The same trends made me predict a very small election-day turnout. I was pretty darn confident about that a few days ago, but now I'm just confused.  


I'm just as confused (0.00 / 0)
What is up with voters not following predictable patterns like they are supposed to! There should have been maybe 3400 voters yesterday, 4000 tops. When I say the mid-day press release from Dana that said that there had been over 3000 already I knew it was going to throw the best laid plans out the window.

For fun, here's my current spreadsheet though there are lots of things squirreled away in formulas and some things overridden that I don't have notated since it's just been for me.

The primary difference is that in 2006, 45% of the early vote came in the last 2 days.

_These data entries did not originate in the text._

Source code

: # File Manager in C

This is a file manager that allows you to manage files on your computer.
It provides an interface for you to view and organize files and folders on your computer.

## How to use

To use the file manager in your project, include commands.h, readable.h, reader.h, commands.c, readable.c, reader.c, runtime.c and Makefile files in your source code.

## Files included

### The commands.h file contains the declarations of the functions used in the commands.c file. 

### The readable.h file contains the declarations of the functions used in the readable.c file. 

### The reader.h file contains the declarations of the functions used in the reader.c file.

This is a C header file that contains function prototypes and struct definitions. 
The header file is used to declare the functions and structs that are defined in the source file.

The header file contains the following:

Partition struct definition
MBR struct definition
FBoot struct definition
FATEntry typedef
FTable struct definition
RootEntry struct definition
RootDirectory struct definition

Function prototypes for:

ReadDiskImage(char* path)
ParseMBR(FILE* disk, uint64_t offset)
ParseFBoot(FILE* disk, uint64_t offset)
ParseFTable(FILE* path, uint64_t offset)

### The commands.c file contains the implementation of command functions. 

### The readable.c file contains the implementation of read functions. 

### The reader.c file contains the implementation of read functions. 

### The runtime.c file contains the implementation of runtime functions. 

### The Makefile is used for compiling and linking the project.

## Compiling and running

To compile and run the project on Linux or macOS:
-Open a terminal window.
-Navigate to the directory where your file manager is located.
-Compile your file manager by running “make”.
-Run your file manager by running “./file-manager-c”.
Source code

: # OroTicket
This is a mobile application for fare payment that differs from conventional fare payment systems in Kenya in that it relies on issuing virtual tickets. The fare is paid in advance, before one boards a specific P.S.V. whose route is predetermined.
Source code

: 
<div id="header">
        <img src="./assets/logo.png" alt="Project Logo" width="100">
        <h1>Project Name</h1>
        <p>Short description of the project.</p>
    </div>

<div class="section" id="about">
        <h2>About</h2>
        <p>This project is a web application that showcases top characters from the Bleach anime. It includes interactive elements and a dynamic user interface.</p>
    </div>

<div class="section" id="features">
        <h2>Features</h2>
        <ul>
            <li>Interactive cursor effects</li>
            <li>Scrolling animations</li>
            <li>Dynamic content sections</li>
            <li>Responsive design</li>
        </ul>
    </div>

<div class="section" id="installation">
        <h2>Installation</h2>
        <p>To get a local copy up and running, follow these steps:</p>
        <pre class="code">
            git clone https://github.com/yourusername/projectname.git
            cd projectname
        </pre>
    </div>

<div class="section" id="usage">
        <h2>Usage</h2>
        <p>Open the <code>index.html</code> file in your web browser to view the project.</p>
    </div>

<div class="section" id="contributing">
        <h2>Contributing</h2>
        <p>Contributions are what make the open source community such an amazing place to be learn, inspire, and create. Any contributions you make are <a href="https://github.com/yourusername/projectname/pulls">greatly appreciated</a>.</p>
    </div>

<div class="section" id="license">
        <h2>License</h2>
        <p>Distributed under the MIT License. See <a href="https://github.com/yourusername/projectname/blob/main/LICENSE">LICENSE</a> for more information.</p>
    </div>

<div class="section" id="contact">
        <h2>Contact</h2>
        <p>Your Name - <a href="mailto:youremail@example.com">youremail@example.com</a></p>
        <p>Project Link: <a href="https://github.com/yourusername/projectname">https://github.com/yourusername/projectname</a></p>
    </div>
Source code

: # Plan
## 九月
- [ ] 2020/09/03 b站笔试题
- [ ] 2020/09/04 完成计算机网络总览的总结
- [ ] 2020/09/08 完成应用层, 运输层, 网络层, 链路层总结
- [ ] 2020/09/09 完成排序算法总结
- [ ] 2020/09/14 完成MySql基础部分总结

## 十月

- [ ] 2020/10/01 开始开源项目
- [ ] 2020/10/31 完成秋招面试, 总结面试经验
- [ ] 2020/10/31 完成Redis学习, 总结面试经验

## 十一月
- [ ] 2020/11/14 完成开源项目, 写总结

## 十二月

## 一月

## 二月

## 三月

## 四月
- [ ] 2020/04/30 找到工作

That dropped to 40% in the last two days in 2008. But from the second to last day to the last day, at that small micro level, the increase was nearly identical in both years. The final Tuesday had nearly exactly twice as many voters as the Monday preceding it.

If that micro-trend happens this year, that means that 50% of the early vote gets cast in the last 2 days and that's why there is such a dramatic shift because of yesterday's result. Everything hinges on it.

But at this point, it's real hard to divine what that means for election day. Could it be that people are getting excited and are going to turn out on Saturday? Or is is just people finally making up their minds (as I've sensed a reasonable amount of blase lack of urgency this year).